This page gives a few simple considerations on the choice of an estimator.
It is slightly oriented towards a *decoding* application, that is the
prediction of external variables such as behavior or clinical traits from
brain images. For a didactic introduction to decoding with nilearn, see
the *dedicated section of the nilearn documentation*.

**Contents**

A regression problem is a learning task in which the variable to predict
–that we often call `y`– is a continuous value, such as an age.
Encoding models [1] typically call for regressions.

[1] | Naselaris et al, Encoding and decoding in fMRI, NeuroImage Encoding and decoding in fMRI.2011 http://www.ncbi.nlm.nih.gov/pubmed/20691790 |

A classification task consists in predicting a *class* label for each
observation. In other words, the variable to predict is categorical.

Often classification is performed between two classes, but it may well be applied to multiple classes, in which case it is known as a multi-class problem. It is important to keep in mind that the larger the number of classes, the harder the prediction problem.

Some estimators support multi-class prediction out of the box, but many work by dividing the multi-class problem in a set of two class problems. There are two noteworthy strategies:

One versus All: | sklearn.multiclass.OneVsRestClassifier
An estimator is trained to distinguish each class from all the others,
and during prediction, the final decision is taken by a vote across
the different estimators. |
---|---|

One versus One: | sklearn.multiclass.OneVsOneClassifier
An estimator is trained to distinguish each pair of classes,
and during prediction, the final decision is taken by a vote across
the different estimators. |

The “One vs One” strategy is more computationally costly than the “One vs All”. The former scales as the square of the number of classes, whereas the former is linear with the number of classes.

See also

**Confusion matrix** The confusion matrix,
`sklearn.metrics.confusion_matrix` is a useful tool to
understand the classifier’s errors in a multiclass problem.

Most estimators have parameters that can be set to optimize their
performance. Importantly, this must be done via **nested**
cross-validation.

Indeed, there is noise in the cross-validation score, and when we vary the parameter, the curve showing the score as a function of the parameter will have bumps and peaks due to this noise. These will not generalize to new data and chances are that the corresponding choice of parameter will not perform as well on new data.
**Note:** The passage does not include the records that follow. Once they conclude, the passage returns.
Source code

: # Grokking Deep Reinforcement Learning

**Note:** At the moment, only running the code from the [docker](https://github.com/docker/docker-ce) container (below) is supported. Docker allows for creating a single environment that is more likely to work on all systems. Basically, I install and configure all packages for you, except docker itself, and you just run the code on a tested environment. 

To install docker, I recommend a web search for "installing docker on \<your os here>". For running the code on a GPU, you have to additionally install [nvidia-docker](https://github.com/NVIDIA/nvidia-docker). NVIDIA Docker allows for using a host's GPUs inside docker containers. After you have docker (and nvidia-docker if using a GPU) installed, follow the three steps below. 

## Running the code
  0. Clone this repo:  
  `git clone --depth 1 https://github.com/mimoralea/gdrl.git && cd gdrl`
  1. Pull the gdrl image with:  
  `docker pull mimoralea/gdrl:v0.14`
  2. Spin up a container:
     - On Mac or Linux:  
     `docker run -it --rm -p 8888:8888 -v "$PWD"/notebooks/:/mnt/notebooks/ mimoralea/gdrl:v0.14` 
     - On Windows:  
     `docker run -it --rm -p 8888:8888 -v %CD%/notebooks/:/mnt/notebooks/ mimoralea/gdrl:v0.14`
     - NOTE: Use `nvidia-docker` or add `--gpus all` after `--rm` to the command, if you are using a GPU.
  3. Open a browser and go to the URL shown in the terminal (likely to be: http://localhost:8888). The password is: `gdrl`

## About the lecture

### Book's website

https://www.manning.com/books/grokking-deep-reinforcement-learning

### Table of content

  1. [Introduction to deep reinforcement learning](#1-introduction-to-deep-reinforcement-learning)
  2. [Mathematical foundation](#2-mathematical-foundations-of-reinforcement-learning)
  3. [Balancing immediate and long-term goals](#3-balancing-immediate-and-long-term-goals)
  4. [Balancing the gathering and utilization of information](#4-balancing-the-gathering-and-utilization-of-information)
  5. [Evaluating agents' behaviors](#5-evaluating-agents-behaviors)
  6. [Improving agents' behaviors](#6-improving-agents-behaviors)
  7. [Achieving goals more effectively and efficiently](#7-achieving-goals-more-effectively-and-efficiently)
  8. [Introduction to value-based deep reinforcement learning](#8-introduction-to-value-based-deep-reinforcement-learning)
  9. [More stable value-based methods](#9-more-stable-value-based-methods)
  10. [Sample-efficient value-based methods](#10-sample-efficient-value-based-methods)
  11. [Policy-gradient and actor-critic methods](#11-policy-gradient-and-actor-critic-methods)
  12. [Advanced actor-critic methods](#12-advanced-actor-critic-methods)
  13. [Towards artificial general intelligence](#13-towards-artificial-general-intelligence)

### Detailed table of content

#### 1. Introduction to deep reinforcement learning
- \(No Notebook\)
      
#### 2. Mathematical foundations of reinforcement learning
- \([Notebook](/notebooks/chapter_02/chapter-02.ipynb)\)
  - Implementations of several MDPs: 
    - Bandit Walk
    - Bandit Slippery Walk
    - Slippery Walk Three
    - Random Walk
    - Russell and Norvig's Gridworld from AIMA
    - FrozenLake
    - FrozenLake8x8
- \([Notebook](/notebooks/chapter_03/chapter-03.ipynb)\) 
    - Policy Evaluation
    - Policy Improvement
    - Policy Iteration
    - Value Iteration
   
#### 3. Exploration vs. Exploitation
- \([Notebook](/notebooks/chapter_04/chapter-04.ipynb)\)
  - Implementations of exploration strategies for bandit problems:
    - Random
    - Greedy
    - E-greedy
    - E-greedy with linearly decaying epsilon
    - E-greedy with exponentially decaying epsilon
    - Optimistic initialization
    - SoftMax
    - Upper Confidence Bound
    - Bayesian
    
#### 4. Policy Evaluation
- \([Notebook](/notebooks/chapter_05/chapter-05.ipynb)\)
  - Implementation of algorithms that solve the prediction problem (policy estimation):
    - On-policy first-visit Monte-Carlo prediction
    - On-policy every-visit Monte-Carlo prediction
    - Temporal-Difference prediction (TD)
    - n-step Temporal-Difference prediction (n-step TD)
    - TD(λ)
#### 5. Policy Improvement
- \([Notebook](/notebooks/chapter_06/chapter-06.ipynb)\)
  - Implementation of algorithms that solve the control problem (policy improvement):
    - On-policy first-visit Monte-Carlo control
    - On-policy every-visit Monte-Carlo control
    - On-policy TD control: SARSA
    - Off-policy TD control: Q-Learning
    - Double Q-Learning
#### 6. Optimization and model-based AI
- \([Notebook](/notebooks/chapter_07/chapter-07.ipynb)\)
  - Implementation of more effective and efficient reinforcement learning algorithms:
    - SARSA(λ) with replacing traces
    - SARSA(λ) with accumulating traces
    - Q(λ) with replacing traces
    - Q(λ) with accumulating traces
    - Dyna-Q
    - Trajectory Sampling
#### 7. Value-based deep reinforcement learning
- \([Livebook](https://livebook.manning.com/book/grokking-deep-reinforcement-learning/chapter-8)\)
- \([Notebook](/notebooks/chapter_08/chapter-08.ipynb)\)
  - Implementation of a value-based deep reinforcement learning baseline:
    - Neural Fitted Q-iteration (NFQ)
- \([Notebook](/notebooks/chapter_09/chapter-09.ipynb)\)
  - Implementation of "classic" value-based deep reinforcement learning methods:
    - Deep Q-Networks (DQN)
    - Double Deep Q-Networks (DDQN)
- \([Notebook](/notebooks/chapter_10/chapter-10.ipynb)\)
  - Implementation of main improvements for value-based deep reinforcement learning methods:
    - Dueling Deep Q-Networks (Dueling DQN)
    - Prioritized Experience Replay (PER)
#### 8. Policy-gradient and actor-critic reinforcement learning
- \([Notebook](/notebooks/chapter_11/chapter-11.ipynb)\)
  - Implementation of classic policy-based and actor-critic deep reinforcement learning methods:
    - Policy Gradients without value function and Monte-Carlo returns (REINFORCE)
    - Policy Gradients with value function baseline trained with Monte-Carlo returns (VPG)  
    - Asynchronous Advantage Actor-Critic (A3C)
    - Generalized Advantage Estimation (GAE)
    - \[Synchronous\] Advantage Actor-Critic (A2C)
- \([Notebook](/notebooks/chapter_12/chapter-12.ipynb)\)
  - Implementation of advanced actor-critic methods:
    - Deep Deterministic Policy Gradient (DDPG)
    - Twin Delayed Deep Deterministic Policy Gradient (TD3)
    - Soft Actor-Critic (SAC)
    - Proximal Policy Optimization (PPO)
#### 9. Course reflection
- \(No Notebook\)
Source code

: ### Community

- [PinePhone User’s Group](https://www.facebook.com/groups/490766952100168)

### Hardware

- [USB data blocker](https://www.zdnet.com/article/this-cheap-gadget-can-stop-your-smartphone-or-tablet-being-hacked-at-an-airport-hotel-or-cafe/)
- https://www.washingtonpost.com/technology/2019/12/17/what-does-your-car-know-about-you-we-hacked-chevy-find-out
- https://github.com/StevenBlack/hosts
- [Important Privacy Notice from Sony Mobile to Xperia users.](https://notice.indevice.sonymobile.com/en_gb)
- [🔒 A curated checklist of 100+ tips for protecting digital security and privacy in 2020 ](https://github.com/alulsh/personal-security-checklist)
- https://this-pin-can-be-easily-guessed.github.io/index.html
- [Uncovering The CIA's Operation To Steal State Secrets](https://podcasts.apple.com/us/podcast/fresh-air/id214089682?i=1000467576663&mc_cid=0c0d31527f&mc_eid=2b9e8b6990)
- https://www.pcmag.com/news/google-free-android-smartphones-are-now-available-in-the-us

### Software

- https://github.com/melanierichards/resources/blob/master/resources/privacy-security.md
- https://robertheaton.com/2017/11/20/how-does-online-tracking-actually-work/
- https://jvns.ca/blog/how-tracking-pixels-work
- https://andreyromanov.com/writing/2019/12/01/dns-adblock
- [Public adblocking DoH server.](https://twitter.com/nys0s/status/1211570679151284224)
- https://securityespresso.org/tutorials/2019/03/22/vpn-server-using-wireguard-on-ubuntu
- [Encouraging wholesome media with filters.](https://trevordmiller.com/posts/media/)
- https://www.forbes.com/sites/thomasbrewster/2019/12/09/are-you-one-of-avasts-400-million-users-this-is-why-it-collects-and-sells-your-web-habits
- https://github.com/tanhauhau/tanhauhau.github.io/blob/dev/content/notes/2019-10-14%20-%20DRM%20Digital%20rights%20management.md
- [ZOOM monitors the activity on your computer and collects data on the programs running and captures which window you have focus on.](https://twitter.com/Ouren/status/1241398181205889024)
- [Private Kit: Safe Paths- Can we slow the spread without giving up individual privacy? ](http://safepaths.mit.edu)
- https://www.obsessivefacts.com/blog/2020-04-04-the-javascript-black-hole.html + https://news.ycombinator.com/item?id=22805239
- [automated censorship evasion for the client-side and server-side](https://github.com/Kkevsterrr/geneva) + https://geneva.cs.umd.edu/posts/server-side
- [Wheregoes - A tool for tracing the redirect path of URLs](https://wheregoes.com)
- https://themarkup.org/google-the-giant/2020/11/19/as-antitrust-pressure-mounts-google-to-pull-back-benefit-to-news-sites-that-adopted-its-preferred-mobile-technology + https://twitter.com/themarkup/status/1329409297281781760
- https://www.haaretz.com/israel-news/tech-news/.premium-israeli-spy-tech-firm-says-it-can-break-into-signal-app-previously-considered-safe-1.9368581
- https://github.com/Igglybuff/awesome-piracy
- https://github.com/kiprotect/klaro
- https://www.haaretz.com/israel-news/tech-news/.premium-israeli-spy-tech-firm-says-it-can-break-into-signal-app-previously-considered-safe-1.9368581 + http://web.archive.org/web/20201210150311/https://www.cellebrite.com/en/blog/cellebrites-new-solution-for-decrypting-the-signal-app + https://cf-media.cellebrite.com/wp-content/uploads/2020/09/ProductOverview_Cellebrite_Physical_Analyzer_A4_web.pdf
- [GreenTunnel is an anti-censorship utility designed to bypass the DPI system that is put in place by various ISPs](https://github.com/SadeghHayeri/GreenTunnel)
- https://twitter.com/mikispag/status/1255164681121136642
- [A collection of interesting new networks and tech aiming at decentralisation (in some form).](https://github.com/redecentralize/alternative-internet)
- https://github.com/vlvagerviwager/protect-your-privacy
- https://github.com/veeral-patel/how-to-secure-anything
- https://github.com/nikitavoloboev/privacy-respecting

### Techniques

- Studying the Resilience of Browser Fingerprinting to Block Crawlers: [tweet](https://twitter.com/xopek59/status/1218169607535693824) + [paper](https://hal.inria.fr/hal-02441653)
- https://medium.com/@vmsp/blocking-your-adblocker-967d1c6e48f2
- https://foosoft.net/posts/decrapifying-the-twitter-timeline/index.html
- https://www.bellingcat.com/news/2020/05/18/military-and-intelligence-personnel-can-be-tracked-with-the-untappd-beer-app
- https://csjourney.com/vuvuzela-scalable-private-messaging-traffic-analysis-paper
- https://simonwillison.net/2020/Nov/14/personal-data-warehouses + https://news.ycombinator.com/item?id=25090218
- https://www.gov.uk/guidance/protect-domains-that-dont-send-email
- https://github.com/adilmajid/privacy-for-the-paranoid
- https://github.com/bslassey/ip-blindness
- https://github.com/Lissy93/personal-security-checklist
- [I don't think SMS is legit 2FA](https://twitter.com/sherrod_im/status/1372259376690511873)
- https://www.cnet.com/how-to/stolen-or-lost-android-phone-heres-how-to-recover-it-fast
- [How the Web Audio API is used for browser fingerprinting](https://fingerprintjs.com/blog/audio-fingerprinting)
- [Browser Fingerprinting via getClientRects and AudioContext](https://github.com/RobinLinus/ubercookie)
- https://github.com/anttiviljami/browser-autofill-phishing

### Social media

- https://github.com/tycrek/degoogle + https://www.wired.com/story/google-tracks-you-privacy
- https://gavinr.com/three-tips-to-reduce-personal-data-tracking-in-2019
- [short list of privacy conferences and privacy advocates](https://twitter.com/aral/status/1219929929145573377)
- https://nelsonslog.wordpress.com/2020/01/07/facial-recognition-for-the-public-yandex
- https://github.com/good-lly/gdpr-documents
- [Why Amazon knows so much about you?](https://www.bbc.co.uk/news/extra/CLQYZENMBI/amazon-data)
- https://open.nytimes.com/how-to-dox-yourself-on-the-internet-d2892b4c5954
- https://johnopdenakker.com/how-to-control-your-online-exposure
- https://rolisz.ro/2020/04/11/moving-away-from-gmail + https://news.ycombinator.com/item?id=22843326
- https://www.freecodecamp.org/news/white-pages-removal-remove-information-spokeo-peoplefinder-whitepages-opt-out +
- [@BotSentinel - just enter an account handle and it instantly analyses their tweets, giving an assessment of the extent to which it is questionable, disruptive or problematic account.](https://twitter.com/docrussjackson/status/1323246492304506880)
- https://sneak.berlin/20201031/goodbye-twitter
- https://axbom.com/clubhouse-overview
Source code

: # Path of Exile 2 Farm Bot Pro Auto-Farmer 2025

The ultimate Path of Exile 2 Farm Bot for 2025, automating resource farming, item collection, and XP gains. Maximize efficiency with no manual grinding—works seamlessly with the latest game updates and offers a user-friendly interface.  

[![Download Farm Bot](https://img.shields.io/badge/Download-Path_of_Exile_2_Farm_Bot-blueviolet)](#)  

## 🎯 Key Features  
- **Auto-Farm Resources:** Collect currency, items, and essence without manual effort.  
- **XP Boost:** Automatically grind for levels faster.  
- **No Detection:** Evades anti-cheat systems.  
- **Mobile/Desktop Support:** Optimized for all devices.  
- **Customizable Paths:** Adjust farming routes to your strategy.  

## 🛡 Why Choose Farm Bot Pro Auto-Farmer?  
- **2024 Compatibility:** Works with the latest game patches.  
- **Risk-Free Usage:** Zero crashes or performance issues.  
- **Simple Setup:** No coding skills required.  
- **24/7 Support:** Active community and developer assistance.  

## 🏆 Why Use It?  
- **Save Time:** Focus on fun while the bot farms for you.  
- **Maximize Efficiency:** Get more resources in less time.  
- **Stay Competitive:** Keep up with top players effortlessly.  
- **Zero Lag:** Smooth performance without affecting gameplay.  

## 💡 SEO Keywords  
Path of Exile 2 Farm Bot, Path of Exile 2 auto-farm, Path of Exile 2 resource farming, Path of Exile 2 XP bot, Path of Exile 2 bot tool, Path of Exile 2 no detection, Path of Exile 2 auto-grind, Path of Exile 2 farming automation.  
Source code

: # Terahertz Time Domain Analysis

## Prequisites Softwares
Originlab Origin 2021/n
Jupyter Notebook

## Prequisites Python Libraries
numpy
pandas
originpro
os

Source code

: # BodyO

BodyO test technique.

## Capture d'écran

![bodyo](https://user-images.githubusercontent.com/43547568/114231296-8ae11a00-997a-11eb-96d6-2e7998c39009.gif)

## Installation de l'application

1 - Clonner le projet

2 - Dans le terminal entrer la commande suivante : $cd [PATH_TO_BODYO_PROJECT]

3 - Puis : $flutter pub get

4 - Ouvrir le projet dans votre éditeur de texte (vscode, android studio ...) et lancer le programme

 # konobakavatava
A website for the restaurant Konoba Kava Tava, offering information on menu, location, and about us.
With scikit-learn nested cross-validation is done via
`sklearn.grid_search.GridSearchCV`. It is unfortunately time
consuming, but the `n_jobs` argument can spread the load on multiple
CPUs.

There is a wide variety of classifiers available in scikit-learn (see the scikit-learn documentation on supervised learning). Here we apply a few linear models to fMRI data:

- SVC: the support vector classifier
- SVC cv: the support vector classifier with its parameter C set by cross-validation
- log l2: the logistic regression with l2 penalty
- log l2 cv: the logistic regression with l2 penalty with its parameter set by cross-validation
- log l1: the logistic regression with l1 penalty:
**sparse model** - log l1 50: the logistic regression with l1 penalty and a high sparsity parameter
- log l1 cv: the logistic regression with l1 penalty with its parameter (controlling the sparsity) set by cross-validation
- ridge: the ridge classifier
- ridge cv: the ridge classifier with its parameter set by cross-validation

Note

- The SVC is fairly insensitive to the choice of the regularization parameter
- cross-validation (CV) takes time
- The ridge and ridge CV are fast, but will not work well on ill-separated classes, and, most importantly give ugly weight maps (see below)
- Parameter selection is difficult with sparse models
**There is no free lunch**: no estimator will work uniformely better in every situation.

Note that what is done to the data before applying the estimator is often more important than the choice of estimator. Typically, standardizing the data is important, smoothing can often be useful, and confounding effects, such as session effect, must be removed.

The corresponding weight maps (below) differ widely from one estimator to the other, although the prediction scores are fairly similar. In other terms, a well-performing estimator in terms of prediction error gives us little guarantee on the brain maps.